In the records below, find the line that contains "or file at this project." and the line that contains "[LICENSE]: /LICENSE", then retype exactly those two lines and every line between them.

Saved data entries
- Opening Delimiter -

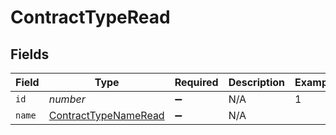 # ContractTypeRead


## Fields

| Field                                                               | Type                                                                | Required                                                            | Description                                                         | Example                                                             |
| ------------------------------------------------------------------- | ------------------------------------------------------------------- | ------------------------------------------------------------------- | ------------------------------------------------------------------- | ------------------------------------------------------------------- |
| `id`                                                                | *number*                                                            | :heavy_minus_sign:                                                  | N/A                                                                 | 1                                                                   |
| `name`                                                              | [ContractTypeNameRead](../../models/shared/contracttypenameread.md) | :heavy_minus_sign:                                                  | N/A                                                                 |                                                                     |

- Closing Delimiter -
- Opening Delimiter -

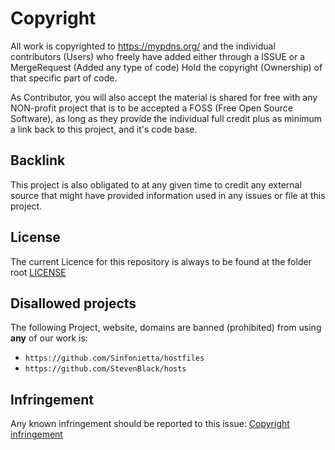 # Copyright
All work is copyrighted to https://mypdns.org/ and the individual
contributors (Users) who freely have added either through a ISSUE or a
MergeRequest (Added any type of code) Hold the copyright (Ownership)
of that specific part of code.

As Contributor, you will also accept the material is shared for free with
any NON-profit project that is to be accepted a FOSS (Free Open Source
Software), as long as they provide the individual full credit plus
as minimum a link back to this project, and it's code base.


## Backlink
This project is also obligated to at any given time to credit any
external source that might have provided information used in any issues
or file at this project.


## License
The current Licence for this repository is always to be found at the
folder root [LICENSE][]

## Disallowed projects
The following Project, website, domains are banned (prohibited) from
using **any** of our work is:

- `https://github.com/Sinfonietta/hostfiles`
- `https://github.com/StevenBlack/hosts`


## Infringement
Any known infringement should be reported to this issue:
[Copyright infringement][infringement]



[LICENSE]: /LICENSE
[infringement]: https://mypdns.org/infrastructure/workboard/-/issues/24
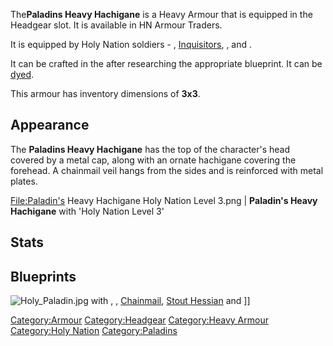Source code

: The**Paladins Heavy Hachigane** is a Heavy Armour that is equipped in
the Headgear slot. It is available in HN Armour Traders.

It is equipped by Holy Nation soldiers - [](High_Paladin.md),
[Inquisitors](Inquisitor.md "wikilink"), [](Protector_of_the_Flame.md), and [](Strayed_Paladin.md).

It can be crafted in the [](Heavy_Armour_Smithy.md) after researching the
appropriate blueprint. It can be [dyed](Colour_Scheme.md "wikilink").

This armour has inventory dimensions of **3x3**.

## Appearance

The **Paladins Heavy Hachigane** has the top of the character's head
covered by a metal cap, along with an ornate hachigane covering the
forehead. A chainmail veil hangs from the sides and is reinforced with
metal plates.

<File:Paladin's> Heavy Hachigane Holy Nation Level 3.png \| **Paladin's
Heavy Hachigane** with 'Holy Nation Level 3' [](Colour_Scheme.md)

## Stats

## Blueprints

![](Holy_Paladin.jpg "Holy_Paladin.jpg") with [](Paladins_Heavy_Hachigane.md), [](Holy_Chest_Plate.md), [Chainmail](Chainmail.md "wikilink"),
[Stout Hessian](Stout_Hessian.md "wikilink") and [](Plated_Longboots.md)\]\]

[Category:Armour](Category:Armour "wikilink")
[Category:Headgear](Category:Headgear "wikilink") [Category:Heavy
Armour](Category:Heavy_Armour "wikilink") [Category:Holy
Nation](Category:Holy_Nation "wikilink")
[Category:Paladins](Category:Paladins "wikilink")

- Closing Delimiter -
- Opening Delimiter -

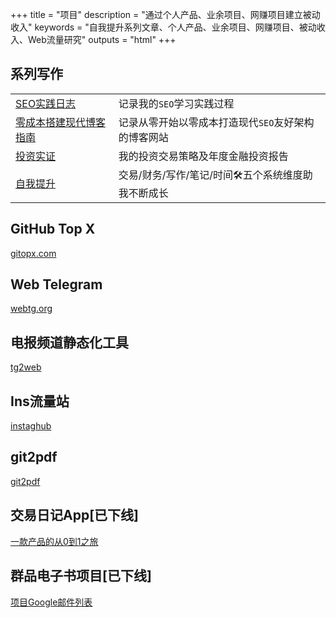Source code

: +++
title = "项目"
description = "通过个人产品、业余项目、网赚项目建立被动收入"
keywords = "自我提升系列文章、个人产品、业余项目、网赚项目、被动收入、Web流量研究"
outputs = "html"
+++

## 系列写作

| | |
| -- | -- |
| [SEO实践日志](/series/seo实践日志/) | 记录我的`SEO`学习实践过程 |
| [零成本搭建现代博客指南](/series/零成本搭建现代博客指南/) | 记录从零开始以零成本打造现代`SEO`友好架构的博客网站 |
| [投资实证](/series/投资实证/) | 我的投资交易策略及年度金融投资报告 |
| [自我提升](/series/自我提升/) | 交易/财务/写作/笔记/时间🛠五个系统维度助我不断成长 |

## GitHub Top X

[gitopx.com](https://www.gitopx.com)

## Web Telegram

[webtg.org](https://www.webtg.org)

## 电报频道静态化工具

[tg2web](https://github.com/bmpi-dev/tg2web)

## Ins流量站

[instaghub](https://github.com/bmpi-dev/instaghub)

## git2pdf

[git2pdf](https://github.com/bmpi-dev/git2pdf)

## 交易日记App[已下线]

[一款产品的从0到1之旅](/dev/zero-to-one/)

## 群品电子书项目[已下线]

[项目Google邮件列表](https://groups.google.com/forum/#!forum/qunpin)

- Closing Delimiter -

**Solved problem:**
or file at this project.


## License
The current Licence for this repository is always to be found at the
folder root [LICENSE][]

## Disallowed projects
The following Project, website, domains are banned (prohibited) from
using **any** of our work is:

- `https://github.com/Sinfonietta/hostfiles`
- `https://github.com/StevenBlack/hosts`


## Infringement
Any known infringement should be reported to this issue:
[Copyright infringement][infringement]



[LICENSE]: /LICENSE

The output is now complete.